Key architectural decisions:

1. **One parser, two views.** The parser always builds a CST. The plain-JS
   `Value` view is a lightweight projection over the CST. This avoids having
   to maintain two separate parse paths and guarantees `HCL.parse` and
   `HCL.parseDocument().toValue()` agree by construction.
2. **Trivia is attached to tokens, not nodes.** Each `Token` carries its
   `leadingTrivia` (whitespace + comments that precede it). This is the same
   model used by `roslyn`, `libsyntax` (Rust), and `tree-sitter`, and it is
   what makes lossless re-printing tractable.
3. **No external runtime deps.** Lexer and parser are hand-written.

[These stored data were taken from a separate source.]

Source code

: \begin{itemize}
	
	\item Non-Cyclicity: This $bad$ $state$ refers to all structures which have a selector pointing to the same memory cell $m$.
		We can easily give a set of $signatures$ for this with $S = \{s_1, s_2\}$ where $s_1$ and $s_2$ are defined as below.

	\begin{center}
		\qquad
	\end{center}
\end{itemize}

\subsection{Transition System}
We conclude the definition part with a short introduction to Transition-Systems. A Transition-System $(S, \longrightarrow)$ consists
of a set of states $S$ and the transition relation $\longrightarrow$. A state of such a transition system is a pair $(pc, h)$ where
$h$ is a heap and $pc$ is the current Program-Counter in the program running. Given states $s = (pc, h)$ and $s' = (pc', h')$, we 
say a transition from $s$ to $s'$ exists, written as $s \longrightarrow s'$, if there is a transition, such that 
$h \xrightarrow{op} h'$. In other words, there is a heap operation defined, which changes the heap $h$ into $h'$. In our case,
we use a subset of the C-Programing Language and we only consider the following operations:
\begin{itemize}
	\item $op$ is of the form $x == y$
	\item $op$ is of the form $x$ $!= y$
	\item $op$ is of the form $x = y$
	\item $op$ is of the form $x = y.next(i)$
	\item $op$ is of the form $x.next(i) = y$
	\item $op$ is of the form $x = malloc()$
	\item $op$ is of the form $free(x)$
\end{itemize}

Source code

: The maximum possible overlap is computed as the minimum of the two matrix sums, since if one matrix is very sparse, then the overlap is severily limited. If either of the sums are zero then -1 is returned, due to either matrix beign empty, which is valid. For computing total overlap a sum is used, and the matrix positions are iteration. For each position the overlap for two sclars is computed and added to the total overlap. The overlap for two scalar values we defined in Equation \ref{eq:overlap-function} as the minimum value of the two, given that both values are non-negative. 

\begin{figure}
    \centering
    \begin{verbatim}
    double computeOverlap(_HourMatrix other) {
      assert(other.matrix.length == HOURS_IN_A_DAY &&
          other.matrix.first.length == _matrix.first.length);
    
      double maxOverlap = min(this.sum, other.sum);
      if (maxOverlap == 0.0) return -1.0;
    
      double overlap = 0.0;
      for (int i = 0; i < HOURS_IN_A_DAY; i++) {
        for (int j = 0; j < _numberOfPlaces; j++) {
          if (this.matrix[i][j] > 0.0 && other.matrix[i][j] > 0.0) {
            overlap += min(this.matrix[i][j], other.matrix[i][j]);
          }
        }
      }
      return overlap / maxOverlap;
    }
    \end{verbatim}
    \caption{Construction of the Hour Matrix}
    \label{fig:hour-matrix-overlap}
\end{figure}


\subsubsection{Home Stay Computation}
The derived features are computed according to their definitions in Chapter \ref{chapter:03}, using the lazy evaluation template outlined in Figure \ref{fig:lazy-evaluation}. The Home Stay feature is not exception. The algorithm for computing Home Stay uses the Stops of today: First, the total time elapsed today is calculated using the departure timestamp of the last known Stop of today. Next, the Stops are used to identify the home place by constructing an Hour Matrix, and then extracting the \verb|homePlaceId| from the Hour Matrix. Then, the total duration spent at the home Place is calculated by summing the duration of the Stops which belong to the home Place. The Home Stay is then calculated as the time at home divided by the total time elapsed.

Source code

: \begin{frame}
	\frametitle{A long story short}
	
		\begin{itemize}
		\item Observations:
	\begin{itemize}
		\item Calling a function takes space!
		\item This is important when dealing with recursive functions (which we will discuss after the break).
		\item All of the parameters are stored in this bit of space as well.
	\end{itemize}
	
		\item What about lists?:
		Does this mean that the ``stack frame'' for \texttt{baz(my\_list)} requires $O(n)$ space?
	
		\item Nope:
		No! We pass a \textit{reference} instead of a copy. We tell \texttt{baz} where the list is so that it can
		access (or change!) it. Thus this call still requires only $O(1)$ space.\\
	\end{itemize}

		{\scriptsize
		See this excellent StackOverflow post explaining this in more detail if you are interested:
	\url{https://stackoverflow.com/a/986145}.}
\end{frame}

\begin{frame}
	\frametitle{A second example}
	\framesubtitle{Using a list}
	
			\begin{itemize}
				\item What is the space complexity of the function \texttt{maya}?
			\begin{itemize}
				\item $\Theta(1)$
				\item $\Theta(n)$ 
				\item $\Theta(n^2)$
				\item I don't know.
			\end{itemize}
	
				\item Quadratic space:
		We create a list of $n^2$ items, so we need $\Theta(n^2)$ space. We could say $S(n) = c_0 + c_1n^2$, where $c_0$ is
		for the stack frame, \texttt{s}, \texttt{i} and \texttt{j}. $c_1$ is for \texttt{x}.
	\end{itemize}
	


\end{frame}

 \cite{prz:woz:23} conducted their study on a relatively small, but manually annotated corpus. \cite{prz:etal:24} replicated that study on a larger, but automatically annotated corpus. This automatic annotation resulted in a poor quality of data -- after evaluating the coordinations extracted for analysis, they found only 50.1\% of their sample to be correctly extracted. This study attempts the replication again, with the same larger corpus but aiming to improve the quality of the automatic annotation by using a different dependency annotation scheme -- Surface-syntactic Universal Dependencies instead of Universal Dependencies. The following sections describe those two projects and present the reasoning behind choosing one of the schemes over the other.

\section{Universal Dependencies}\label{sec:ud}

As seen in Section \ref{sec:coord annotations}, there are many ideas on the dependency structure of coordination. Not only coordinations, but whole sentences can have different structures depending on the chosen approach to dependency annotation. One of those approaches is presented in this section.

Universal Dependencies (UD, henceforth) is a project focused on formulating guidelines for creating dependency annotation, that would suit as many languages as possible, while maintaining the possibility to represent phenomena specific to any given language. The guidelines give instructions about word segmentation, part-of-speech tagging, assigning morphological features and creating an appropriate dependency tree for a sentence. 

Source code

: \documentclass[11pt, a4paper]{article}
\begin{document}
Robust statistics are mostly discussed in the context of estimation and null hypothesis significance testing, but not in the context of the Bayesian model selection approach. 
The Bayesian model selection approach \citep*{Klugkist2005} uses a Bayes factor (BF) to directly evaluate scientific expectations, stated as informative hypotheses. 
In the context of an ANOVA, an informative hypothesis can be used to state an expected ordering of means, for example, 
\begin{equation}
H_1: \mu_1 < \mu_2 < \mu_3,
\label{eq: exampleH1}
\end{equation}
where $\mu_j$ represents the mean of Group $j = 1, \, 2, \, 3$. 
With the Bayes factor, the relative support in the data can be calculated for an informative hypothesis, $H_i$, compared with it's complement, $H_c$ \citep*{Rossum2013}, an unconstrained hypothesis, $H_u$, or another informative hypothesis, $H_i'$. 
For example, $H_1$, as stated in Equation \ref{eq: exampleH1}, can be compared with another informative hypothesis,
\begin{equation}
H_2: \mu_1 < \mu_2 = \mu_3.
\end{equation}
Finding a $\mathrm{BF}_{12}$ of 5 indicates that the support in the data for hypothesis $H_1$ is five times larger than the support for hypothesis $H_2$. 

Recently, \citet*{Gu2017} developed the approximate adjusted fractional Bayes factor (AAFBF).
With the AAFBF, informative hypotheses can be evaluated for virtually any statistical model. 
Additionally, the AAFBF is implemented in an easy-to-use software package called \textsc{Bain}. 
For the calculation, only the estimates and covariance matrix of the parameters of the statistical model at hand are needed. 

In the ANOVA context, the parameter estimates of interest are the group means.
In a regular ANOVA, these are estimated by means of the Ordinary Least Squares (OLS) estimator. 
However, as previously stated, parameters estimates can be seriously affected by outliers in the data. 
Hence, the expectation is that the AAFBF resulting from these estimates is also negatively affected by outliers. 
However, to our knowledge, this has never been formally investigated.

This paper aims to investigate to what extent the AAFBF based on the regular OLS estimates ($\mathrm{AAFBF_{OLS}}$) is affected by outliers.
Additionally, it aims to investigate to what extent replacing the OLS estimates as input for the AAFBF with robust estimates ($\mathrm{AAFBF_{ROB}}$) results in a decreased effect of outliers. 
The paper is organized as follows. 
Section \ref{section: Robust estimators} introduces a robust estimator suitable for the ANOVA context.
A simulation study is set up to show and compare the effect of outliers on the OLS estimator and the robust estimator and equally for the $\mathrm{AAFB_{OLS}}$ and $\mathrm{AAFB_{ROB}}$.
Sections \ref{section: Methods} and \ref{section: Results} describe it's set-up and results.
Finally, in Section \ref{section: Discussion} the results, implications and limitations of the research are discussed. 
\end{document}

The only
   dev-time deps are TypeScript, a test runner (`vitest`), and a bundler
   (`tsup`).

---

## 5. Lexer

The lexer is a mode-tracking state machine over a Unicode code-point stream.
It emits a flat array of `Token`s; each token carries its kind, lexeme
(verbatim source slice), trivia, and `Range` (start/end offset, line,
column).

### 5.1 Token kinds

Grouped to match the HCL2 spec:

- **Literals**: `NUMBER`, `IDENT`.
- **Punctuation**: `LBRACE`, `RBRACE`, `LBRACK`, `RBRACK`, `LPAREN`,
  `RPAREN`, `COMMA`, `DOT`, `ELLIPSIS`, `COLON`, `QUESTION`, `FATARROW`.
- **Operators**: `PLUS`, `MINUS`, `STAR`, `SLASH`, `PERCENT`, `EQ`, `NEQ`,
  `LT`, `LE`, `GT`, `GE`, `AND`, `OR`, `BANG`, `ASSIGN` (`=`).
- **Template structure**: `OQUOTE`, `CQUOTE`, `QUOTED_LIT`, `TEMPLATE_INTERP`
  (`${`), `TEMPLATE_CONTROL` (`%{`), `TEMPLATE_SEQ_END` (`}` closing
  interpolation/control), `TEMPLATE_STRIP` (`~`), `HEREDOC_BEGIN`,
  `HEREDOC_END`. Heredoc body content uses the same `QUOTED_LIT` /
  `TEMPLATE_INTERP` / `TEMPLATE_CONTROL` vocabulary as quoted strings —
  there is no separate per-line heredoc token, because interpolations can
  appear mid-line.
- **Structural**: `NEWLINE`, `EOF`.
- **Synthetic**: `INVALID` (carries an error message for recovery).

### 5.2 Modes

The lexer tracks a stack of modes to handle context-sensitive tokens:

1. `NORMAL` — default. Parses identifiers, numbers, operators, etc.
2. `TEMPLATE` — inside a `"..."` quoted string or heredoc body. Most
   characters become template-literal text; `${`, `%{`, `\"`, `\n`,
   `\uNNNN`, `\\` are special.
3. `TEMPLATE_INTERP` — inside a `${ ... }`. Same as `NORMAL` but `}` pops
   back to `TEMPLATE`.
4. `TEMPLATE_CONTROL` — inside a `%{ ... }`. Same as `NORMAL` plus the
   keywords `if`/`else`/`endif`/`for`/`endfor`.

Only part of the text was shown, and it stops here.